_Requirement_
Through to the final line, write out the records below exactly, omitting any images they contain.

_Provided entries_
···

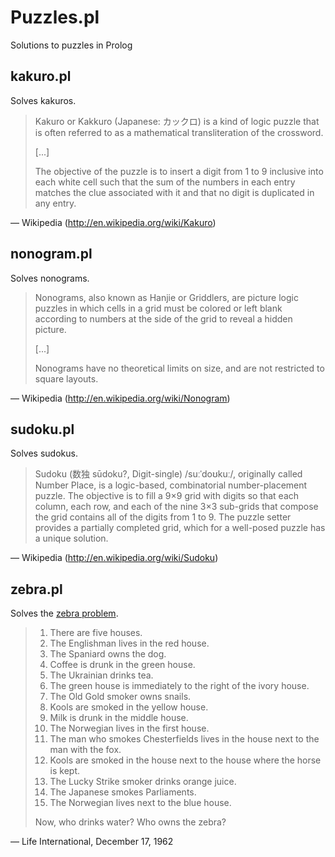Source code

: # Puzzles.pl

Solutions to puzzles in Prolog


## kakuro.pl

Solves kakuros.

> Kakuro or Kakkuro (Japanese: カックロ) is a kind of logic puzzle that is often referred to as a  mathematical transliteration of the crossword.
>
> [...]
>
> The objective of the puzzle is to insert a digit from 1 to 9 inclusive into each white cell such that the sum of the numbers in each entry matches the clue associated with it and that no digit is duplicated in any entry.

— Wikipedia (http://en.wikipedia.org/wiki/Kakuro)


## nonogram.pl

Solves nonograms.

> Nonograms, also known as Hanjie or Griddlers, are picture logic puzzles in which cells in a grid must be colored or left blank according to numbers at the side of the grid to reveal a hidden picture.
>
> [...]
>
>Nonograms have no theoretical limits on size, and are not restricted to square layouts.

— Wikipedia (http://en.wikipedia.org/wiki/Nonogram)


## sudoku.pl

Solves sudokus.

> Sudoku (数独 sūdoku?, Digit-single) /suːˈdoʊkuː/, originally called Number Place, is a logic-based, combinatorial number-placement puzzle. The objective is to fill a 9×9 grid with digits so that each column, each row, and each of the nine 3×3 sub-grids that compose the grid contains all of the digits from 1 to 9. The puzzle setter provides a partially completed grid, which for a well-posed puzzle has a unique solution.

— Wikipedia (http://en.wikipedia.org/wiki/Sudoku)


## zebra.pl

Solves the [zebra problem](http://en.wikipedia.org/wiki/Zebra_Puzzle).

> 1. There are five houses.
> 2. The Englishman lives in the red house.
> 3. The Spaniard owns the dog.
> 4. Coffee is drunk in the green house.
> 5. The Ukrainian drinks tea.
> 6. The green house is immediately to the right of the ivory house.
> 7. The Old Gold smoker owns snails.
> 8. Kools are smoked in the yellow house.
> 9. Milk is drunk in the middle house.
> 10. The Norwegian lives in the first house.
> 11. The man who smokes Chesterfields lives in the house next to the man with the fox.
> 12. Kools are smoked in the house next to the house where the horse is kept.
> 13. The Lucky Strike smoker drinks orange juice.
> 14. The Japanese smokes Parliaments.
> 15. The Norwegian lives next to the blue house.
>
> Now, who drinks water? Who owns the zebra?

— Life International, December 17, 1962
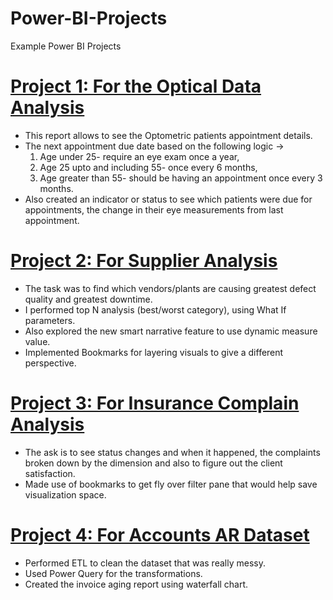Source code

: # Power-BI-Projects
Example Power BI Projects

# [Project 1: For the Optical Data Analysis](https://github.com/nancy-gl/Reports)
* This report allows to see the Optometric patients appointment details.
* The next appointment due date based on the following logic -> 
  1. Age under 25- require an eye exam once a year,
  2. Age 25 upto and including 55- once every 6 months,
  3. Age greater than 55- should be having an appointment once every 3 months.
* Also created an indicator or status to see which patients were due for appointments, the change in their eye measurements from last appointment.

# [Project 2: For Supplier Analysis](https://github.com/nancy-gl/Reports)
* The task was to find which vendors/plants are causing greatest defect quality and greatest downtime.
* I performed top N analysis (best/worst category), using What If parameters.
* Also explored the new smart narrative feature to use dynamic measure value.
* Implemented Bookmarks for layering visuals to give a different perspective.

# [Project 3: For Insurance Complain Analysis](https://github.com/nancy-gl/Reports)
* The ask is to see status changes and when it happened, the complaints broken down by the dimension and also to figure out the client satisfaction.
* Made use of bookmarks to get fly over filter pane that would help save visualization space.

# [Project 4: For Accounts AR Dataset](https://github.com/nancy-gl/Reports)
* Performed ETL to clean the dataset that was really messy.
* Used Power Query for the transformations. 
* Created the invoice aging report using waterfall chart.
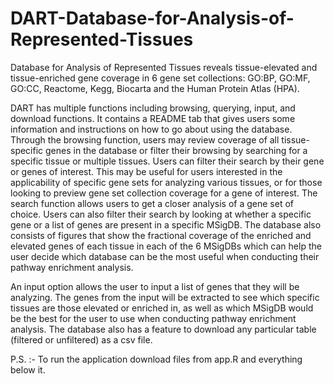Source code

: # DART-Database-for-Analysis-of-Represented-Tissues
Database for Analysis of Represented Tissues reveals tissue-elevated and tissue-enriched gene coverage in 6 gene set collections: GO:BP, GO:MF, GO:CC, Reactome, Kegg, Biocarta and the Human Protein Atlas (HPA).

DART has multiple functions including browsing, querying, input, and download functions. It contains a README tab that gives users some information and instructions on how to go about using the database. Through the browsing function, users may review coverage of all tissue-specific genes in the database or filter their browsing by searching for a specific tissue or multiple tissues. Users can filter their search by their gene or genes of interest. This may be useful for users interested in the applicability of specific gene sets for analyzing various tissues, or for those looking to preview gene set collection coverage for a gene of interest. The search function allows users to get a closer analysis of a gene set of choice. Users can also filter their search by looking at whether a specific gene or a list of genes are present in a specific MSigDB. The database also consists of figures that show the fractional coverage of the enriched and elevated genes of each tissue in each of the 6 MSigDBs which can help the user decide which database can be the most useful when conducting their pathway enrichment analysis. 

An input option allows the user to input a list of genes that they will be analyzing. The genes from the input will be extracted to see which specific tissues are those elevated or enriched in, as well as which MSigDB would be the best for the user to use when conducting pathway enrichment analysis. The database also has a feature to download any particular table (filtered or unfiltered) as a csv file.

P.S. :- To run the application download files from app.R and everything below it.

···

_Answer section_
Source code

: # Puzzles.pl

Solutions to puzzles in Prolog


## kakuro.pl

Solves kakuros.

> Kakuro or Kakkuro (Japanese: カックロ) is a kind of logic puzzle that is often referred to as a  mathematical transliteration of the crossword.
>
> [...]
>
> The objective of the puzzle is to insert a digit from 1 to 9 inclusive into each white cell such that the sum of the numbers in each entry matches the clue associated with it and that no digit is duplicated in any entry.

— Wikipedia (http://en.wikipedia.org/wiki/Kakuro)


## nonogram.pl

Solves nonograms.

> Nonograms, also known as Hanjie or Griddlers, are picture logic puzzles in which cells in a grid must be colored or left blank according to numbers at the side of the grid to reveal a hidden picture.
>
> [...]
>
>Nonograms have no theoretical limits on size, and are not restricted to square layouts.

— Wikipedia (http://en.wikipedia.org/wiki/Nonogram)


## sudoku.pl

Solves sudokus.

> Sudoku (数独 sūdoku?, Digit-single) /suːˈdoʊkuː/, originally called Number Place, is a logic-based, combinatorial number-placement puzzle. The objective is to fill a 9×9 grid with digits so that each column, each row, and each of the nine 3×3 sub-grids that compose the grid contains all of the digits from 1 to 9. The puzzle setter provides a partially completed grid, which for a well-posed puzzle has a unique solution.

— Wikipedia (http://en.wikipedia.org/wiki/Sudoku)


## zebra.pl

Solves the [zebra problem](http://en.wikipedia.org/wiki/Zebra_Puzzle).

> 1. There are five houses.
> 2. The Englishman lives in the red house.
> 3. The Spaniard owns the dog.
> 4. Coffee is drunk in the green house.
> 5. The Ukrainian drinks tea.
> 6. The green house is immediately to the right of the ivory house.
> 7. The Old Gold smoker owns snails.
> 8. Kools are smoked in the yellow house.
> 9. Milk is drunk in the middle house.
> 10. The Norwegian lives in the first house.
> 11. The man who smokes Chesterfields lives in the house next to the man with the fox.
> 12. Kools are smoked in the house next to the house where the horse is kept.
> 13. The Lucky Strike smoker drinks orange juice.
> 14. The Japanese smokes Parliaments.
> 15. The Norwegian lives next to the blue house.
>
> Now, who drinks water? Who owns the zebra?

— Life International, December 17, 1962
Source code

: # Power-BI-Projects
Example Power BI Projects

# [Project 1: For the Optical Data Analysis](https://github.com/nancy-gl/Reports)
* This report allows to see the Optometric patients appointment details.
* The next appointment due date based on the following logic -> 
  1. Age under 25- require an eye exam once a year,
  2. Age 25 upto and including 55- once every 6 months,
  3. Age greater than 55- should be having an appointment once every 3 months.
* Also created an indicator or status to see which patients were due for appointments, the change in their eye measurements from last appointment.

# [Project 2: For Supplier Analysis](https://github.com/nancy-gl/Reports)
* The task was to find which vendors/plants are causing greatest defect quality and greatest downtime.
* I performed top N analysis (best/worst category), using What If parameters.
* Also explored the new smart narrative feature to use dynamic measure value.
* Implemented Bookmarks for layering visuals to give a different perspective.

# [Project 3: For Insurance Complain Analysis](https://github.com/nancy-gl/Reports)
* The ask is to see status changes and when it happened, the complaints broken down by the dimension and also to figure out the client satisfaction.
* Made use of bookmarks to get fly over filter pane that would help save visualization space.

# [Project 4: For Accounts AR Dataset](https://github.com/nancy-gl/Reports)
* Performed ETL to clean the dataset that was really messy.
* Used Power Query for the transformations. 
* Created the invoice aging report using waterfall chart.
Source code

: # DART-Database-for-Analysis-of-Represented-Tissues
Database for Analysis of Represented Tissues reveals tissue-elevated and tissue-enriched gene coverage in 6 gene set collections: GO:BP, GO:MF, GO:CC, Reactome, Kegg, Biocarta and the Human Protein Atlas (HPA).

DART has multiple functions including browsing, querying, input, and download functions. It contains a README tab that gives users some information and instructions on how to go about using the database. Through the browsing function, users may review coverage of all tissue-specific genes in the database or filter their browsing by searching for a specific tissue or multiple tissues. Users can filter their search by their gene or genes of interest. This may be useful for users interested in the applicability of specific gene sets for analyzing various tissues, or for those looking to preview gene set collection coverage for a gene of interest. The search function allows users to get a closer analysis of a gene set of choice. Users can also filter their search by looking at whether a specific gene or a list of genes are present in a specific MSigDB. The database also consists of figures that show the fractional coverage of the enriched and elevated genes of each tissue in each of the 6 MSigDBs which can help the user decide which database can be the most useful when conducting their pathway enrichment analysis. 

An input option allows the user to input a list of genes that they will be analyzing. The genes from the input will be extracted to see which specific tissues are those elevated or enriched in, as well as which MSigDB would be the best for the user to use when conducting pathway enrichment analysis. The database also has a feature to download any particular table (filtered or unfiltered) as a csv file.

P.S. :- To run the application download files from app.R and everything below it.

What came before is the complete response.